Tulsa, Okla.-based BOK Financial Corp. also criticized the Fed's data used for the proposal.

"While this proposal recognizes the shift in fraud activity up to 2021, it does not accurately reflect current economic conditions," Consumer Banking Services Executive Kelley Weil wrote in a letter Feb. 1. "Over the last two years, fraud losses have risen across the industry."

Four representatives of Pennsylvania-based Kish Bank wrote separate letters, three of which mentioned fraud costs as a factor that banks have to contend with.

"Our investment in fraud prevention has been one of our fastest growing expenditures in recent years," Kish Bank Executive Chairman William Hayes and CFO and Treasurer Mark Cvrkel each wrote in separate comment letters.

Kish Retail Banking Director Thomas Minichiello added, "A lower interchange fee cap will lead to a reduction in revenue for financial institutions, especially smaller community banks like Kish, who are shouldering the burden and expense of card fraud, not the retailers."

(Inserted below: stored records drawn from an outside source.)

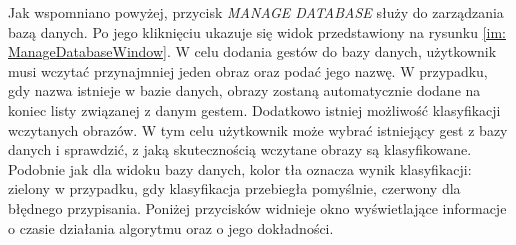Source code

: Jak wspomniano powyżej, przycisk \textit{MANAGE DATABASE} służy do zarządzania bazą danych. Po jego kliknięciu ukazuje się widok przedstawiony na rysunku \ref{im: ManageDatabaseWindow}. W celu dodania gestów do bazy danych, użytkownik musi wczytać przynajmniej jeden obraz oraz podać jego nazwę. W przypadku, gdy nazwa istnieje w bazie danych, obrazy zostaną automatycznie dodane na koniec listy związanej z danym gestem.
Dodatkowo istniej możliwość klasyfikacji wczytanych obrazów. W tym celu użytkownik może wybrać istniejący gest z bazy danych i sprawdzić, z jaką skutecznością wczytane obrazy są klasyfikowane. Podobnie jak dla widoku bazy danych, kolor tła oznacza wynik klasyfikacji: zielony w przypadku, gdy klasyfikacja przebiegła pomyślnie, czerwony dla błędnego przypisania. Poniżej przycisków widnieje okno wyświetlające informacje o czasie działania algorytmu oraz o jego dokładności.




























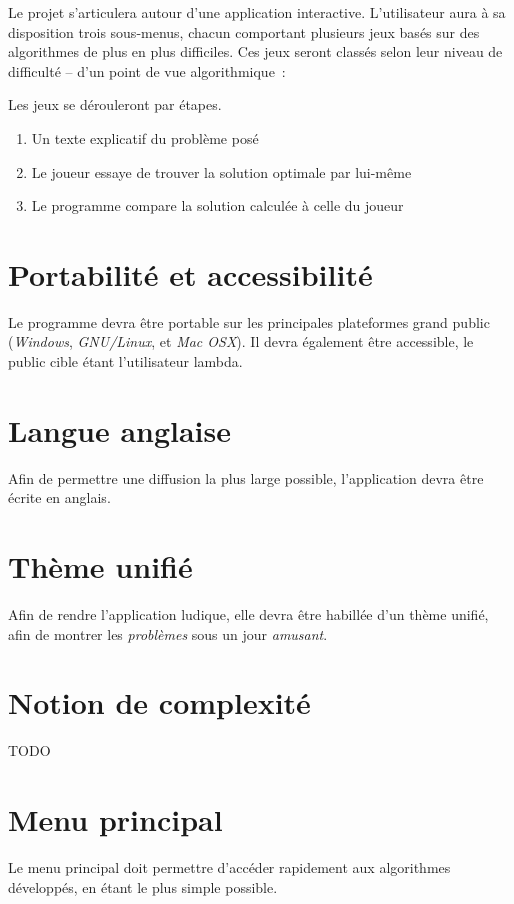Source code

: Le projet s'articulera autour d'une application interactive.
  L'utilisateur aura à sa disposition trois sous-menus, chacun comportant
  plusieurs jeux basés sur des algorithmes de plus en plus difficiles.
  Ces jeux seront classés selon leur niveau de difficulté -- d'un point de
  vue algorithmique~:

Les jeux se dérouleront par étapes.
\begin{enumerate}
    \item Un texte explicatif du problème posé
    \item Le joueur essaye de trouver la solution optimale par lui-même
    \item Le programme compare la solution calculée à celle du joueur
\end{enumerate}

\section{Portabilité et accessibilité}
    Le programme devra être portable sur les principales plateformes
    grand public (\emph{Windows}, \emph{GNU/Linux}, et \emph{Mac OSX}).
    Il devra également être accessible, le public cible étant
    l'utilisateur lambda.

\section{Langue anglaise}
    Afin de permettre une diffusion la plus large possible,
    l'application devra être écrite en anglais.

\section{Thème unifié}
    Afin de rendre l'application ludique, elle devra
    être habillée d'un thème unifié,
    afin de montrer les \emph{problèmes} sous un
    jour \emph{amusant}.

\section{Notion de complexité}
TODO

\section{Menu principal}
    Le menu principal doit permettre d'accéder rapidement
    aux algorithmes développés, en étant le plus simple possible.

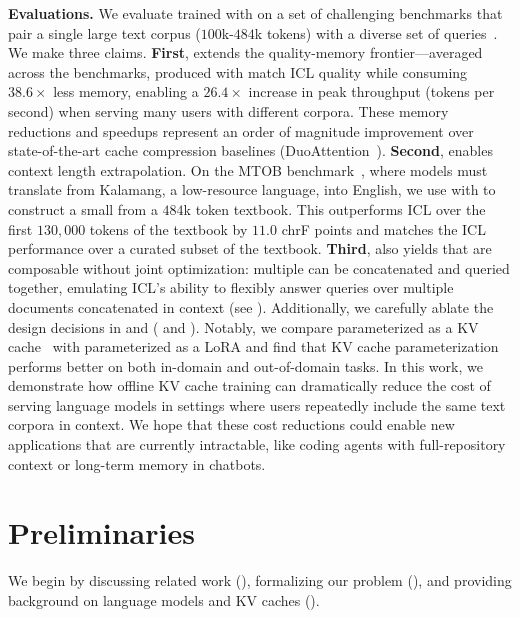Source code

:\textbf{Evaluations.} We evaluate \artifacts trained with {\method} on a set of challenging benchmarks that pair a single large text corpus ($100$k-$484$k tokens) with a diverse set of queries~\cite{islam2023financebench,adams2024longhealth,tanzer2023benchmark}.
We make three claims. \textbf{First}, \artifacts extends the quality-memory frontier---averaged across the benchmarks, \artifacts produced with \method match ICL quality while consuming $38.6\times$ less memory, enabling a $26.4\times$ increase in peak throughput (tokens per second) when serving many users with different corpora. These memory reductions and speedups represent an order of magnitude improvement over state-of-the-art cache compression baselines (\eg DuoAttention~\cite{xiao2024duoattention}). \textbf{Second}, \artifacts enables context length extrapolation. On the MTOB benchmark~\cite{tanzer2023benchmark}, where models must translate from Kalamang, a low-resource language, into English, we use \method with \llamaeightb to construct a small \artifact from a $484$k token textbook.
This \artifact outperforms ICL over the first $130,000$ tokens of the textbook by $11.0$ chrF points and matches the ICL performance over a curated subset of the textbook.
\textbf{Third}, \method also yields \artifacts that are composable without joint optimization: multiple \artifacts can be concatenated and queried together, emulating ICL's ability to flexibly answer queries over multiple documents concatenated in context (see ).
Additionally, we carefully ablate the design decisions in \method and \artifacts ( and ). Notably, we compare \artifacts parameterized as a KV cache~\cite{li2021prefix} with \artifacts parameterized as a LoRA \cite{hu2022lora} and find that KV cache parameterization performs better on both in-domain and out-of-domain tasks.
In this work, we demonstrate how offline KV cache training can dramatically reduce the cost of serving language models in settings where users repeatedly include the same text corpora in context.
We hope that these cost reductions could enable new applications that are currently intractable, like coding agents with full-repository context or long-term memory in chatbots.



\vspace{-2mm}
\section{Preliminaries}

We begin by discussing related work (), formalizing our problem (), and providing background on language models and KV caches ().
\label{sec:preliminaries}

Wheeling, W.Va.-based WesBanco Inc. also expressed concern about fraud investment when commenting on the Fed's proposal.

"With less revenue available, smaller issuers and large issuers alike, exempt or non-exempt, will be forced to reconsider the continuance or future implementation of investments in technology such as fraud monitoring and prevention," WesBanco Chief Compliance Officer Aaron Rykowski wrote in a letter.

Even a bank that said it would not be covered by the proposal — Groton, Conn.-based Chelsea Groton Bank reported its worries about impacts of the rule and described, in a letter May 8, the need to invest in preventing fraud, including fraud using artificial intelligence. The bank said larger institutions' investments help smaller ones, and they likely pay for investments with interchange revenue.

The Office of the Comptroller of the Currency is becoming more concerned about the effect of rising fraud on banks as well as on community banks' ability to fight it. While fraud is on the rise, big banks are better positioned with resources than community banks, acting Comptroller of the Currency Michael Hsu said in a speech April 4.